THE LATINA WHO INVENTED HAND SANTIZER
Let’s take a moment to acknowledge that the single product most in demand right now was invented, in 1966, by a student nurse named Lupe Hernandez. Worried about the availability of soap and water for medical staff, she realized that alcohol in gel form could do the same job. She patented the idea but, over the course of the last 50 years, she was almost written out of medical history. Until now. Take a bow, sister.
MAKING ISOLATION EASIER
Rufus Wainwright has started performing a daily #quarantunes #roberecital from his LA home, wearing – yup – his bathrobe. I mean, no one else is getting dressed, are they?
Watch as the penguins of Chicago Aquarium cruise the empty attraction and check in on their chums.
I get it. The kids are being “home schooled” and you’ve already run out of ideas. The New Victory Theater is running week-long arts skills courses online. This week: Just Move, taking families through some gentle stretching before diving into dance-centric activities and choreography. Oh yeah, and it’s free.

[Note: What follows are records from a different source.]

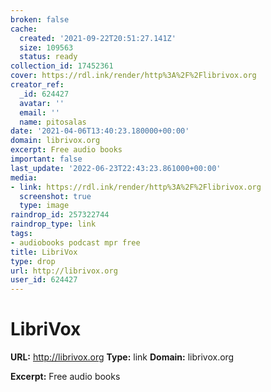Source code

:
 ```yaml
---
broken: false
cache:
  created: '2021-09-22T20:51:27.141Z'
  size: 109563
  status: ready
collection_id: 17452361
cover: https://rdl.ink/render/http%3A%2F%2Flibrivox.org
creator_ref:
  _id: 624427
  avatar: ''
  email: ''
  name: pitosalas
date: '2021-04-06T13:40:23.180000+00:00'
domain: librivox.org
excerpt: Free audio books
important: false
last_update: '2022-06-23T22:43:23.861000+00:00'
media:
- link: https://rdl.ink/render/http%3A%2F%2Flibrivox.org
  screenshot: true
  type: image
raindrop_id: 257322744
raindrop_type: link
tags:
- audiobooks podcast mpr free
title: LibriVox
type: drop
url: http://librivox.org
user_id: 624427
---
```


# LibriVox

**URL:** http://librivox.org
**Type:** link
**Domain:** librivox.org

**Excerpt:** Free audio books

For anyone seeking calm right now (hello everyone), the Rev Micah Bucey is leading a daily morning meditation and prayer circle, which is open to anyone (and is also free).
Having trouble sleeping. Yeah, me too. A bedtime story from Pulitzer Prize–winning novelist Michael Chabon might help? His nightly story time (on YouTube and Instagram Live) is aimed at children but is really adorable for anyone.
You must have seen his flyers all over the city. Turns out Dan Smith – he who “will teach you guitar” – is actually a real person. And he’s offering his lessons, for free, via Instagram Live. Lessons begin today at 11.30am. All you need is a guitar and a pick.
Many in our community have lost their livelihood. So we’ve brought together a list of local service staff with their Venmo details. If you’re coming through this crisis with an income and the ability to make small gestures of support, please send a tip with love from you and W42ST.
If you’re a Hell’s Kitchen service worker and would like to be added to this list, go to this form and add your details. Phil’s on duty tomorrow, with news from his world, and I’m back on Friday. Stay solid, Hell’s Kitchen – we see you.
If you could choose one famous person, alive or dead, to be quarantined with, who would it be and why?
I’ll start. Hey everyone, thanks for playing. I’m Ruth, and I’ll hang out with Queer Eye’s groomer Jonathan Van Ness. Because – if you could see my hair right now, you’d know, OK?